The stranger came with hollowed cheeks and a battered rucksack. She had dirt on her nose and snarls in her hair. A scratch above her eye. Clothes worn thin, holes in her boots. The elder witch invited her over for treatment, because truly, she needed it. She looked like a starveling. The girl followed the witch home on silent feet, and the elder witch served stew and called it magic.
That cracked a smile out of the girl--wry and small, but present, all the same.
The elder witch smiled back. "What's your name, dearie?"
The girl hesitated. "What's yours?"
This gave the elder witch pause. She eyed the hunting knife strapped to the girl's belt; the splotch of skin on her arm that looked suspiciously like a burn mark; and the careful way the girl watched her. This, thought the elder witch, was a person who knew the value of a name. This may be someone who could threaten her. Or, perhaps, this was someone who needed insurance.
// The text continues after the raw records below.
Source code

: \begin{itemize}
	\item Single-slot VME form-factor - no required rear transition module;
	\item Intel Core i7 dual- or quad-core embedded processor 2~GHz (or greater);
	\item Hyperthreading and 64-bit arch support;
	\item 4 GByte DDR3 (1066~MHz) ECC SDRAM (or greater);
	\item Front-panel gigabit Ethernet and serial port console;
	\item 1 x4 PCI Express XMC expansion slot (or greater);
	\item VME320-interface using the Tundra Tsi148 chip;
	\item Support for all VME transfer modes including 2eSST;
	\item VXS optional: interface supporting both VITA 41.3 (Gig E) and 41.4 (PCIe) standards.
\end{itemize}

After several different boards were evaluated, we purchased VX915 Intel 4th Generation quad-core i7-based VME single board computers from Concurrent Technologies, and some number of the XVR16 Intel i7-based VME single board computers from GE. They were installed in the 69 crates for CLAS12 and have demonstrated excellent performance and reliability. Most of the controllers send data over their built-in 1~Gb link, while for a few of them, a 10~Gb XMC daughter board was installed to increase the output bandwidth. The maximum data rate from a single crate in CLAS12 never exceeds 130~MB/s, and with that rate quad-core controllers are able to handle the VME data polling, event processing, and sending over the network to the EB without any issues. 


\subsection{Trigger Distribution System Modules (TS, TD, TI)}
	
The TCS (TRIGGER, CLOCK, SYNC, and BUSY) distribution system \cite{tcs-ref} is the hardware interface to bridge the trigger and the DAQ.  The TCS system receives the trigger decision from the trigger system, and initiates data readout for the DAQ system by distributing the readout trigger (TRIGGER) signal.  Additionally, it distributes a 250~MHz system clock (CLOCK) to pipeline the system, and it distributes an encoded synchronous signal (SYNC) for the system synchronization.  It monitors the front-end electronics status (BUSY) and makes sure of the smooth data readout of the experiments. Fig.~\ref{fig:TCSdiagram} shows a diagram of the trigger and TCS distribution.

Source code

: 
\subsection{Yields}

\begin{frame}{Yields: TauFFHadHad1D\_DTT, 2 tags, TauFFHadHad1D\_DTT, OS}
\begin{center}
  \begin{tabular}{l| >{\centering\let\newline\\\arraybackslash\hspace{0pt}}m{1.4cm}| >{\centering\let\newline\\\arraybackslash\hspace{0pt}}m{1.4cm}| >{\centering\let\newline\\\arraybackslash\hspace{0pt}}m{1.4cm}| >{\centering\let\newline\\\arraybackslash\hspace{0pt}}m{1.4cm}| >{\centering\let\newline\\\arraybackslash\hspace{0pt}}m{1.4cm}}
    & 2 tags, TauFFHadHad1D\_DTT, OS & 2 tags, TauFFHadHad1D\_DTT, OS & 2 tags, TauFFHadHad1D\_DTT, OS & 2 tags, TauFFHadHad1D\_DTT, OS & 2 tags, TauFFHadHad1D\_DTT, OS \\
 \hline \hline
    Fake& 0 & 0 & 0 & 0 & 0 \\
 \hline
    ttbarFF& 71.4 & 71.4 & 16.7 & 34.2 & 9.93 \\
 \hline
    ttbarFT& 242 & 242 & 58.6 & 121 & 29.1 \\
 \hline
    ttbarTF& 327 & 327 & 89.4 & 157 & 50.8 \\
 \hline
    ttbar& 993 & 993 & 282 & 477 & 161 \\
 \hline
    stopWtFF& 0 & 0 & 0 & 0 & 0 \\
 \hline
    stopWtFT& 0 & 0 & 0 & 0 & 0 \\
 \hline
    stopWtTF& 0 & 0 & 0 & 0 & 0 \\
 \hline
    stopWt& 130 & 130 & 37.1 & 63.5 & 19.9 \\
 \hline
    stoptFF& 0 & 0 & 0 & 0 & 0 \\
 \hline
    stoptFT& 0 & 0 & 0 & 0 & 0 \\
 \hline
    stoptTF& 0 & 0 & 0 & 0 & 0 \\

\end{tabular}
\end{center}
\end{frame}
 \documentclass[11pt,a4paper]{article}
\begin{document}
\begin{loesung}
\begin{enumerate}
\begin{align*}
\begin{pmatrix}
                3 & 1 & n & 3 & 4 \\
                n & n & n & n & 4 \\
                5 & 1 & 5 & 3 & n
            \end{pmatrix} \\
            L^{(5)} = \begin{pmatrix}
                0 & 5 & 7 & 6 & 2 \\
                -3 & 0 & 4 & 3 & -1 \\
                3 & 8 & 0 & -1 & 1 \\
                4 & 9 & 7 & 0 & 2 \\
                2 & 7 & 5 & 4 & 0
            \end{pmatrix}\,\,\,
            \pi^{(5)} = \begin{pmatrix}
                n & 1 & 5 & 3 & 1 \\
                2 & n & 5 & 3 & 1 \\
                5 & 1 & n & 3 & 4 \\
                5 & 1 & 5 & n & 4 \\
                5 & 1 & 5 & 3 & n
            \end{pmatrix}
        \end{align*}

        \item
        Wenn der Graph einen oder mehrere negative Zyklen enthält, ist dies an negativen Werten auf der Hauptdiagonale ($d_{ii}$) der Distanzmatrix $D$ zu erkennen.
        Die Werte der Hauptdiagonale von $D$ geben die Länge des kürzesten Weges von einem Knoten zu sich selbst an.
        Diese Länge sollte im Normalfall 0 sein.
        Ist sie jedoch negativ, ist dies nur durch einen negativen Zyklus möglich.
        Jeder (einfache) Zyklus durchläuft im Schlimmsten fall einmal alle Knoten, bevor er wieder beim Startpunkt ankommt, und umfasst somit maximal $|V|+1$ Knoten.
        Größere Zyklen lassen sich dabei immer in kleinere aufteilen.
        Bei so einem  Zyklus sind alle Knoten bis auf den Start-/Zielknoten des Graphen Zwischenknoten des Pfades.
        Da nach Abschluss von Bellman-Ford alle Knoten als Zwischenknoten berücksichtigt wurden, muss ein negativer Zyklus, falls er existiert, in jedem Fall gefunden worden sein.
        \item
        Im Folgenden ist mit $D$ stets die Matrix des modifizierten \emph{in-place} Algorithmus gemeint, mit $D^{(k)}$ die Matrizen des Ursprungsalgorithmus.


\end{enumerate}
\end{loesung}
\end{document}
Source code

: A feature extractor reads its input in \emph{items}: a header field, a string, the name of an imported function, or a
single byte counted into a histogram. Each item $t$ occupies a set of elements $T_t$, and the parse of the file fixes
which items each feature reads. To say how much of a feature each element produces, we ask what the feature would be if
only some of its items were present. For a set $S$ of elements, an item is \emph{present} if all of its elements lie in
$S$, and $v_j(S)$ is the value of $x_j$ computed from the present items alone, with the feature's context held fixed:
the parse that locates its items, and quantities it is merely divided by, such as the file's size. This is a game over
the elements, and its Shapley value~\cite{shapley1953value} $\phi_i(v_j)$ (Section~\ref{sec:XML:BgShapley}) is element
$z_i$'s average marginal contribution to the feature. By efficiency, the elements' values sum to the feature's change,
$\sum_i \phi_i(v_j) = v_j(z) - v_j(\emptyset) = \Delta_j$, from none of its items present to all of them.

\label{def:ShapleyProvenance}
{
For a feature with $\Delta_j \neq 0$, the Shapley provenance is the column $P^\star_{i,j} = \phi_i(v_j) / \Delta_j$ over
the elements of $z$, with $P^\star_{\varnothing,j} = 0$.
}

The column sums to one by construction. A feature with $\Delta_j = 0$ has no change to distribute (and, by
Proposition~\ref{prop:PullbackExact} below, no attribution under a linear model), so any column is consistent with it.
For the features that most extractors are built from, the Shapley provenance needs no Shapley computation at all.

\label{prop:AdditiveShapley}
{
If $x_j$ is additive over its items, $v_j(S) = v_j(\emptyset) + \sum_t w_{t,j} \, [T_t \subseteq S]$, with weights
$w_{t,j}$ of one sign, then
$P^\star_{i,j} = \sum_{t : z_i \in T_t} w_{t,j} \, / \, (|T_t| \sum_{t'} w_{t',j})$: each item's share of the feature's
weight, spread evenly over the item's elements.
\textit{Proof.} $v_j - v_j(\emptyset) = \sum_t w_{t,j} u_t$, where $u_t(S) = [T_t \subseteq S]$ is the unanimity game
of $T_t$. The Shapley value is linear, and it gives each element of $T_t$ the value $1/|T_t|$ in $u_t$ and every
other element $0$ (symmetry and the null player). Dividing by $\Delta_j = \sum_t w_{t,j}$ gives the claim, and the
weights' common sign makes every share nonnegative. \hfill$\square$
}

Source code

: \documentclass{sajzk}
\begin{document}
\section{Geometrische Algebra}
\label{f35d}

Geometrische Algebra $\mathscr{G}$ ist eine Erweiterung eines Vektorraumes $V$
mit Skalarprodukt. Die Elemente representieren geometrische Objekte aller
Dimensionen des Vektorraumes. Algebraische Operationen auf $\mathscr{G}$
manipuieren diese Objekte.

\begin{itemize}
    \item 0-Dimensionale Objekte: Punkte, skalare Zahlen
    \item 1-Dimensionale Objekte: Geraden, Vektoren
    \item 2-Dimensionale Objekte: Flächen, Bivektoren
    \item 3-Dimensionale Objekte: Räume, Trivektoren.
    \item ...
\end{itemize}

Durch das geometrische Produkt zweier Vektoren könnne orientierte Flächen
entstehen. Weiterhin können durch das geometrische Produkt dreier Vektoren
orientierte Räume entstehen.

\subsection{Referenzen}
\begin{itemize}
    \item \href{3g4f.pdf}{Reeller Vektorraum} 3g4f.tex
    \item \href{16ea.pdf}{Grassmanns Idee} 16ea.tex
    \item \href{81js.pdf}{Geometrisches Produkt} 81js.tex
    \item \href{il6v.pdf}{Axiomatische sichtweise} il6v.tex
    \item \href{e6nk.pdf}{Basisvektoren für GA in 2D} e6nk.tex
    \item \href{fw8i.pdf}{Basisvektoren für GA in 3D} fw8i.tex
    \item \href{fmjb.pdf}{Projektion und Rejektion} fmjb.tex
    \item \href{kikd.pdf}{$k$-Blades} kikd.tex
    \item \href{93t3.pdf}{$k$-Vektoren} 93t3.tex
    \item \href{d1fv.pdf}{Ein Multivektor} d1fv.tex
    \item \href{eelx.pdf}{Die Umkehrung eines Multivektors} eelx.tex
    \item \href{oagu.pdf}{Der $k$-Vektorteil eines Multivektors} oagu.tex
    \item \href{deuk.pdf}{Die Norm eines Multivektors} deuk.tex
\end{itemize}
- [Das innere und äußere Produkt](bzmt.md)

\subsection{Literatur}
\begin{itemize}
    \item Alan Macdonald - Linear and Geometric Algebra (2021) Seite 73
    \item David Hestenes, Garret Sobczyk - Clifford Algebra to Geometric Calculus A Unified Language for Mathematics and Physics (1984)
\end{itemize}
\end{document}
Gently, the elder witch set down her mug of tea. "My name is--"
The End
This story was first published on Wednesday, May 26th, 2021


Names intrigue me. A handful of sounds or markings represents a whole person, and names carrying power is an old, familiar idea (used in some folklore, for example). I also wanted to play with the concept of trust and taking a risk to offer kindness. All of that came together in this story.

Ironically, I have a bad habit of forgetting names. Maybe I should start keeping a book for them too.